For all EARS patients the age, gender, date of birth, date and operative times, date of discharge and aortic measurements are kept on a prospective database (Table 1). The Royal Brompton Hospital Clinical Database was searched for all operations with the operative site recorded as <ascending aorta> that took place in the period May 2004 to March 2007 inclusive (the calendar months of the first 10 EARS operations). A case-by-case review of the operative details was made for patients who had operations replacing all the native ascending aortic tissue including the aortic sinuses (of Valsalva) and had re-implantation of the coronary arteries. This has become the generally accepted minimum requirement of a pre-emptive operation in the Marfan syndrome. Data retrieved included age, gender, operative time, cross-clamp time, bypass time, the occurence of arrythmias and whether warfarin was mandated following surgery to provide comparative information for conventional extirpative surgery for Marfan and other aortic root pathology ( Table 2).
Patients were considered as candidates for this surgery if the aortic sinus diameter was 40–55mm and there was no more than trivial regurgitation. No patients were excluded for any other technical reason. All 20 consecutive patients meeting these criteria were offered this surgery.
The first 20 patients (13 men, seven women) underwent EARS from May 2004 to October 2009. There have been no deaths and the operation was completed exactly as planned in 19/20 while the 20th patient had partial release of the external support. In no patient was there a need to convert to root replacement or other form of surgery. Cardiopulmonary bypass was used for 20 minutes in the first patient only.
The age, operative time and length of stay are summarized in Table 1.
In two patients there were technical problems. In patient 18 there were anatomical anomalies in the coronary arteries. The right coronary was non-dominant and, as can occur with this anatomy, the left main coronary artery had effectively no length and the bifurcation to left anterior descending and circumflex branches was at the aortic wall. Further imaging clarified the anatomy and the operation was completed as planned the following week.
In patient 20 there was a postoperative cardiac arrest with ventricular fibrillation. The circulation was restored after removing the anterior closing suture on the aortic root support. The likely explanation is that the location of one the coronary origins had been misinterpreted on the MRI scan. The patient made a normal recovery thereafter and left hospital at eight days. The aorta in this patient is only partially supported and will be monitored. Completion of the EARS, if required, should not be technically difficult.

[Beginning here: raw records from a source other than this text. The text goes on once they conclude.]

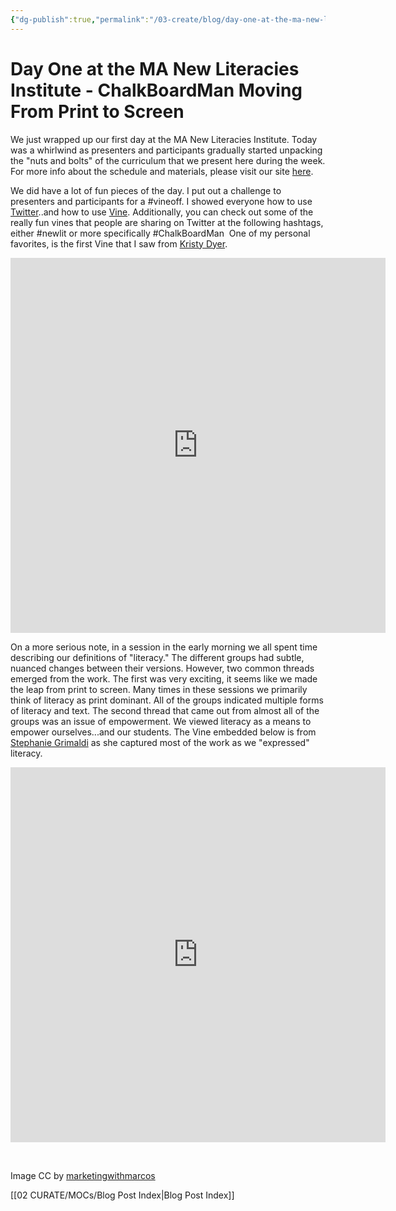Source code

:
 ```yaml
---
{"dg-publish":true,"permalink":"/03-create/blog/day-one-at-the-ma-new-literacies-institute-chalk-board-man-moving-from-print-to-screen/","title":"Day One at the MA New Literacies Institute - ChalkBoardMan Moving From Print to Screen","tags":["chalkboardman","new-literacies"]}
---
```


# Day One at the MA New Literacies Institute - ChalkBoardMan Moving From Print to Screen

We just wrapped up our first day at the MA New Literacies Institute. Today was a whirlwind as presenters and participants gradually started unpacking the "nuts and bolts" of the curriculum that we present here during the week. For more info about the schedule and materials, please visit our site [here](http://mnli.org/mnli13/).

We did have a lot of fun pieces of the day. I put out a challenge to presenters and participants for a #vineoff. I showed everyone how to use [Twitter](https://sites.google.com/site/textsandtools/techtutorials/social-networks/twitter)..and how to use [Vine](https://vine.co/). Additionally, you can check out some of the really fun vines that people are sharing on Twitter at the following hashtags, either #newlit or more specifically #ChalkBoardMan  One of my personal favorites, is the first Vine that I saw from [Kristy Dyer](https://twitter.com/Kdyer1).

<iframe src="https://vine.co/v/hb671b7Aexh/embed/simple" height="600" width="600" frameborder="0"></iframe>

On a more serious note, in a session in the early morning we all spent time describing our definitions of "literacy." The different groups had subtle, nuanced changes between their versions. However, two common threads emerged from the work. The first was very exciting, it seems like we made the leap from print to screen. Many times in these sessions we primarily think of literacy as print dominant. All of the groups indicated multiple forms of literacy and text. The second thread that came out from almost all of the groups was an issue of empowerment. We viewed literacy as a means to empower ourselves...and our students. The Vine embedded below is from [Stephanie Grimaldi](https://twitter.com/mommygrim) as she captured most of the work as we "expressed" literacy.

<iframe src="https://vine.co/v/hb66tOVvjMD/embed/simple" height="600" width="600" frameborder="0"></iframe>

<script charset="utf-8" type="text/javascript" src="//platform.vine.co/static/scripts/embed.js" async></script>

 

Image CC by [marketingwithmarcos](http://marketingwithmarcos.com/page/2/)

[[02 CURATE/MOCs/Blog Post Index\|Blog Post Index]]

The preoperative aortic root measurements are shown along with the first and latest postoperative measurements in Figure 3.

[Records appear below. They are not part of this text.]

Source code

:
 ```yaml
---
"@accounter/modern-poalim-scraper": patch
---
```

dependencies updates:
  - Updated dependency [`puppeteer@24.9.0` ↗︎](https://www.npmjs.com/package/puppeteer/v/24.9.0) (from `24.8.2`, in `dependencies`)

In the calendar months May 2004 to March 2007, 94 patients had operations coded to the site <ascending aorta>. Of these, 10 had undergone one to three previous operations and a further 56 had operations that did not involve total replacement of the ascending aorta. These were excluded from further analysis.
This left 28 patients who underwent total replacement of the ascending aorta including the aortic sinuses of whom seven had Marfan syndrome and 21 had other pathology. Of the seven Marfan patients, five had valve sparing operations and two had composite root replacement. Of the 21 non-Marfan patients, 13 had composite root replacement (modern Bentall) operations, four had homograft root replacement, two had valve sparing root replacements and two had Ross procedures.

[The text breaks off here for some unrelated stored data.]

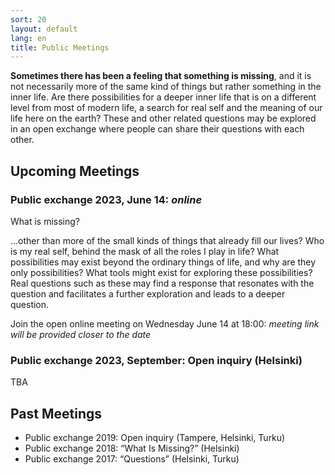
 ```yaml
---
sort: 20
layout: default
lang: en
title: Public Meetings
---
```


**Sometimes there has been a feeling that something is missing**, and it is not necessarily more of the 
same kind of things but rather something in the inner life. Are there possibilities for a deeper inner 
life that is on a different level from most of modern life, a search for real self and the meaning of our 
life here on the earth? These and other related questions may be explored in an open exchange where people 
can share their questions with each other.

## Upcoming Meetings

<!----><a name="2023-meeting"></a>
### Public exchange 2023, June 14: *online*

What is missing?

...other than more of the small kinds of things that already fill our lives? Who is my real self, behind the mask of all the roles I play in life? What possibilities may exist beyond the ordinary things of life, and why are they only possibilities? What tools might exist for exploring these possibilities? Real questions such as these may find a response that resonates with the question and facilitates a further exploration and leads to a deeper question.

Join the open online meeting on Wednesday June 14 at 18:00: *meeting link will be provided closer to the date*

### Public exchange 2023, September: Open inquiry (Helsinki)

TBA

## Past Meetings

* Public exchange 2019: Open inquiry (Tampere, Helsinki, Turku)
* Public exchange 2018: “What Is Missing?” (Helsinki) 
* Public exchange 2017: “Questions” (Helsinki, Turku)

The patients with non-Marfan pathology were on average about twice the age of the non-EARS Marfan patients. The Marfan patients undergoing EARS (10) and root replacement operations (7) were similar in age and sex ratio to the non-EARS Marfan patients. Median and ranges of procedure times for the three groups are given in Table 2. For the 28 root replacement operations, whether for Marfan or other pathology, procedure times were broadly similar and can be summarized by interquartile range (IQR) as follows: operative time IQR 290–435 minutes; cardiopulmonary bypass IQR 149–227 minutes; myocardial ischaemia (with cold hyperkalaemic protection) IQR 106–168 minutes.
The EARS patients had shorter operation times and were spared any cardiopulmonary bypass (after the first) and any myocardial ischaemia (Table 1).
The purpose of aortic root surgery in Marfan syndrome is to pre-empt the risk of dilatation and dissection thus saving the patient from aortic regurgitation and death due to aortic dissection. Successful placement of external aortic support in 19 of 20 patients has been completely achieved, and partially achieved in the 20th with the option still open of completing the aortic root support at any time.
It should be remembered that the aorta distal to the support is unprotected by this form of aortic external root support, a limitation shared by all forms of Bentall root replacement and its valve-sparing variants. However, a number of the problems associated with root replacement with a composite graft are avoided by EARS. The magnitude of surgery is greatly reduced and the hazards associated with cardiopulmonary bypass, myocardial ischaemia, and the neurological risks associated with air or particulate embolization, and use of circulatory arrest, are all obviated.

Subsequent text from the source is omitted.